Kidnapped and freed in 2009, Fr. Sinnot to retire in Ireland Print
Thursday, 19 July 2012 14:58

For a Columban missionary it was never easy for him to leave the Philippines.

Fr. Michael Sinnott, 80, has decided to retire in Ireland instead of staying in the country, which was his home in the last 50 years.

“It really was a very difficult decision to make.
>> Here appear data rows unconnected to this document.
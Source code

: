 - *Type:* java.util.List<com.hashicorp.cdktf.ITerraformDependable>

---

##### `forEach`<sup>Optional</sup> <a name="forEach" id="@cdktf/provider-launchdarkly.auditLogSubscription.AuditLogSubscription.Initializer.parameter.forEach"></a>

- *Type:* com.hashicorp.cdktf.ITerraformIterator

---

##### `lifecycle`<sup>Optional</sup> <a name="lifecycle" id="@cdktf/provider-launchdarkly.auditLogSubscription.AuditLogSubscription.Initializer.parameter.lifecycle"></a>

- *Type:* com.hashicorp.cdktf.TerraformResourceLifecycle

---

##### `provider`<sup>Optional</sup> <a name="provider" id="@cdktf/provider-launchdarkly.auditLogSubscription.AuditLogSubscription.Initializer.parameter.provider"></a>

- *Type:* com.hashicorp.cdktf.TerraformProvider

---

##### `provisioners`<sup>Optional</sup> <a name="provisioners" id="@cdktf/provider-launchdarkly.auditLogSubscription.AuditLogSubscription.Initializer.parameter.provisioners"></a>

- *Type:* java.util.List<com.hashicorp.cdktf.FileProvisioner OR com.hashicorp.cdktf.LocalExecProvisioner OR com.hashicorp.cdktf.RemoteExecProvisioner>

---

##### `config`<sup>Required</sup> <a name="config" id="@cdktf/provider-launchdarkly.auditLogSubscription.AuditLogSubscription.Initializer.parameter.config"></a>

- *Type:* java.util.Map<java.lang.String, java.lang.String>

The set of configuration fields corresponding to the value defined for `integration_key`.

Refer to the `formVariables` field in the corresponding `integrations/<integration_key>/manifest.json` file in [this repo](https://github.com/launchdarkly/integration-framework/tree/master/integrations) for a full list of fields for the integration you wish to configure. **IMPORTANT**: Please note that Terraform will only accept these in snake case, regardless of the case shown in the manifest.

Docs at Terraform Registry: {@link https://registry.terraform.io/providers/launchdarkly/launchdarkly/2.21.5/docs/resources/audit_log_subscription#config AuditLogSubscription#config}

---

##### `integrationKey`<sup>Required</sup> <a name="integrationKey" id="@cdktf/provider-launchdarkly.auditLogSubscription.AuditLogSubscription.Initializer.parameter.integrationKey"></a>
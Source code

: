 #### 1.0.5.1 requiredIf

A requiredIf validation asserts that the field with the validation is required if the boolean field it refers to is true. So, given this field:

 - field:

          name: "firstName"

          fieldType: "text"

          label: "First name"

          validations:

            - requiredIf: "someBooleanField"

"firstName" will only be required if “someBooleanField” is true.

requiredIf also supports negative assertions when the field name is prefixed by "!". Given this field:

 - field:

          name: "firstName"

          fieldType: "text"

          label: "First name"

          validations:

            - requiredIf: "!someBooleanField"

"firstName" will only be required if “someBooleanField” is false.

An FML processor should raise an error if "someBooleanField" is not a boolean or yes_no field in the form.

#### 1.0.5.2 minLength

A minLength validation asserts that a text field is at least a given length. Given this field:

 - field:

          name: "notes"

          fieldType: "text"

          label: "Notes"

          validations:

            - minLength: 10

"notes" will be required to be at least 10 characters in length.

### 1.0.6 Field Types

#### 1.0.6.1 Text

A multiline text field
I realized that I’m going home and not going back but I still think I made the right decision that there is really nothing more I can do here in Manila that there’s more I can do at home,” he said during a send-off party held at the Malate Church on Tuesday night.

Sinnott is leaving the country to retire in his native land this Friday.

“I will live a big part of my heart here in the Philippines and I will always remember the people that I met and helped me,” he said in an article posted on the Catholic Bishops’ Conference of the Philippines (CBCP) news website.

His 58 years as a missionary were mostly spent in Pagadian City where he lived through poverty, armed conflicts, and the daily struggles of too little food and too little hope for the future.

Sinnott arrived in Mindanao in the early 1950s, as a young priest several years out of the seminary.

“I was delighted when I got my appointment to the Philippines and I’ve never been sorry ever since,” he said.

Sinnott was abducted by armed men on Oct. 11, 2009, at his house in Pagadian City but after a month in captivity, he was released in a coastal village in Zamboanga City on Nov. 11, 2009. He was weak as he was not able to take medications for his serious heart condition.

Since then, Sinnott was brought to their provincial headquarters in Manila and was never assigned again in Southern Philippines.

“For the long time that I’ve been here… it’s been a privileged for me to serve the people of the Philippines and I learned a lot more from them more
than I gave, especially from the ordinary people for their goodness and their faith,” he said.

He also thanked the Columbans for their support. “We sometimes have an arguments but I have to say that everytime I was in trouble there were always there to help me,” the foreign missionary said.